L’ajustement n°1 consiste à modifier le menu défensif du pick-and-roll. Si les Suns restent en couverture standard, SGA continuera à vivre au nail. Mélanger plus de looks “show-and-recover” ou des blitzes sélectifs peut casser son rythme, mais seulement si le côté back est calibré pour les rotations qui suivent. Les Suns ont aussi besoin de règles plus claires pour le low man : s’engager à prendre le rim et concéder un passage spécifique (généralement la release above-the-break) plutôt que d’arriver en retard et céder les deux.
Offensivement, Phoenix doit fabriquer plus facilement des avantages. Cela signifie plus d’early offense, plus de empty-side pick-and-roll pour réduire l’aide, et davantage de screening off-ball pour forcer OKC à défendre le mouvement plutôt que de charger la balle. Si Phoenix dispose d’un five capable d’étirer, le faire jouer haut et large compte — non pas pour scorer poste-bas, mais pour tirer le low man d’OKC hors de la lane et ouvrir des couloirs de drive.
Pour le staff d’Oklahoma City, la feuille de route est claire : maintenir le mandat des paint-touches, garder simples les reads de SGA, et organiser les responsabilités du rebond défensif pour que Phoenix ne puisse pas voler des possessions. La leçon pour le front office est tout aussi nette : l’attaque en post-season s’échelonne quand vous avez plusieurs drivers capables de gagner au nail et de passer vers l’espace ; la défense post-season s’échelonne quand vos rotations sont suffisamment connectées pour survivre à la rupture initiale.
Ce que cela signifie stratégiquement
La série renforce une tendance plus large en ligue : la taille est moins une question de poste bas que de résolution défensive. Il ne faut pas nécessairement un bruiser traditionnel pour gagner ; il faut assez de présence au back-line et du rebond pour encaisser une pression répétée sur le rim. Phoenix, sous-effectif et undersized, découvre à quelle vitesse ce déficit devient systémique face à une équipe comme Oklahoma City qui joue avec structure.
Pour le Thunder, le Game 2 est un marqueur de crédibilité.
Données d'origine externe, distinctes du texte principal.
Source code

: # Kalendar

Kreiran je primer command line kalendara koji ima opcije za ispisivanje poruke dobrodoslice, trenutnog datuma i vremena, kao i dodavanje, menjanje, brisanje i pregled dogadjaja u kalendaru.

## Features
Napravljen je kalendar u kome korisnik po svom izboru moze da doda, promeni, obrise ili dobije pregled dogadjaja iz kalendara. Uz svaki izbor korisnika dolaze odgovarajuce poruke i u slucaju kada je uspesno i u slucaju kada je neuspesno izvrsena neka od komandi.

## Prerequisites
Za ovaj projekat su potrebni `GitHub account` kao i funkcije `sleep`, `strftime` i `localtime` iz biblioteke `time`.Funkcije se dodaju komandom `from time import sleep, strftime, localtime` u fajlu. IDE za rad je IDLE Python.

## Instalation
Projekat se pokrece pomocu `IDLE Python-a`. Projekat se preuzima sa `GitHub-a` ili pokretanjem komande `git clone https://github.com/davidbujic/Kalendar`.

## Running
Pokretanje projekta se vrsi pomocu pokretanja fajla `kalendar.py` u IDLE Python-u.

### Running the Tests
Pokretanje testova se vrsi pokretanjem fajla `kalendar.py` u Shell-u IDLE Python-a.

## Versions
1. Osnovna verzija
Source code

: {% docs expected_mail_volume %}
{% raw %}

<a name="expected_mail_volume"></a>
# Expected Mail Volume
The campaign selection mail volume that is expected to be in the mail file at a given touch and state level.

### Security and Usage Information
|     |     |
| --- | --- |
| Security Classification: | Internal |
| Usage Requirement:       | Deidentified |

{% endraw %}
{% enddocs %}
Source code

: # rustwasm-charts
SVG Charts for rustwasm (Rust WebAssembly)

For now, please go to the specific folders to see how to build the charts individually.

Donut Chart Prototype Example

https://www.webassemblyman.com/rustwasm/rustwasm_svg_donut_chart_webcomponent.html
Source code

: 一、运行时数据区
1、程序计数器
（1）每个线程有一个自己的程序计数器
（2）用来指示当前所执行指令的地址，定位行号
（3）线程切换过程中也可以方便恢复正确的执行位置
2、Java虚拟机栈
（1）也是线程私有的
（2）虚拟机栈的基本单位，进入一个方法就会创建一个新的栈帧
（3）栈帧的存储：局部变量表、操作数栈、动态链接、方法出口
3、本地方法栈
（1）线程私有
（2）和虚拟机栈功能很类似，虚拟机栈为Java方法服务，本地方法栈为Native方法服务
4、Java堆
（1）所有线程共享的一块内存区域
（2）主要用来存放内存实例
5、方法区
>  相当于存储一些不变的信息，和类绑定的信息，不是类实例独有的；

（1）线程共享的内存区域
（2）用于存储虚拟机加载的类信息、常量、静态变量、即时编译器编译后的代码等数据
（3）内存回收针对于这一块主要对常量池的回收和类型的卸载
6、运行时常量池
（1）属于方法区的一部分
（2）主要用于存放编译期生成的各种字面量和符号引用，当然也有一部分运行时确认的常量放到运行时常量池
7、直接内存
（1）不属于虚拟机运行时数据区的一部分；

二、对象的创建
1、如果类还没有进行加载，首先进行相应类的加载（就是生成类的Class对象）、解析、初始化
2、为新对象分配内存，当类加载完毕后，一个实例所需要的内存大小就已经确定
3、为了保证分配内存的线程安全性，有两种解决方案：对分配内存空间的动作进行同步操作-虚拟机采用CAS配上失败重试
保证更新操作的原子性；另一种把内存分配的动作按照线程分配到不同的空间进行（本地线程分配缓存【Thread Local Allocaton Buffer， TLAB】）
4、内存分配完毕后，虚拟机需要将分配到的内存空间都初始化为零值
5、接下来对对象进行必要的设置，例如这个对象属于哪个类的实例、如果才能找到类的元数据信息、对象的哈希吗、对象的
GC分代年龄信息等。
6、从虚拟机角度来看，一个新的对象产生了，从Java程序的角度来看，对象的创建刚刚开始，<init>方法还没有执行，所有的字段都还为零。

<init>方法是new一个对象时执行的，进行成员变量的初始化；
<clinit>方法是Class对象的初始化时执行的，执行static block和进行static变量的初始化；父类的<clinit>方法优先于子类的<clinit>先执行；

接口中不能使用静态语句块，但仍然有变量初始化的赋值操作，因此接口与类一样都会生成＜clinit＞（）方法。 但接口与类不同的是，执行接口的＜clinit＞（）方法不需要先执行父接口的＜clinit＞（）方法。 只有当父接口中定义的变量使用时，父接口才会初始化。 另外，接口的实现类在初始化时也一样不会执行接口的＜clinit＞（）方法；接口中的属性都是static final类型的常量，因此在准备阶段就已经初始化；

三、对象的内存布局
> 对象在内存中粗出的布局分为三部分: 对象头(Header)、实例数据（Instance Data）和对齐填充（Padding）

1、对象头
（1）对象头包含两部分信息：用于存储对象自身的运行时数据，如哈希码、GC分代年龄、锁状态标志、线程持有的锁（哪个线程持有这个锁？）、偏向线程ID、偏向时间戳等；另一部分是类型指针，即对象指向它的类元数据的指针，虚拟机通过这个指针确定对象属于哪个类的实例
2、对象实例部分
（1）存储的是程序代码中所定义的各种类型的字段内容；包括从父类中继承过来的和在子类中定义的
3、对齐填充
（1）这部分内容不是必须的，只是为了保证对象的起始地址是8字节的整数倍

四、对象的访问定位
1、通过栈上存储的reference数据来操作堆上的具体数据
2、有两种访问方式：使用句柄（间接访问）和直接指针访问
Voici ce à quoi ressemble une identité de playoffs contrôlable : offense paint-first, prises de décision low-risk, et une défense qui gagne par le positionnement plutôt que par le gamble. Si cela tient, OKC devient un problème de matchup pour n’importe quel adversaire reposant sur des small lineups ou un shot-making centré.
Pour les Suns, l’étape suivante exige de la clarté : soit trouver comment protéger l’anneau et finir les possessions par des rebonds, soit accepter que chaque match devienne un concours de tir avec des marges d’erreur infimes. Surveillez si Phoenix réduit les turnovers, génère plus de corner threes via le mouvement (et non les isolations), et force les bigs d’OKC à des décisions spatiales inconfortables. S’ils ne changent pas la géométrie, la série ressemblera encore au Game 2 — contrôle Thunder, Suns en poursuite.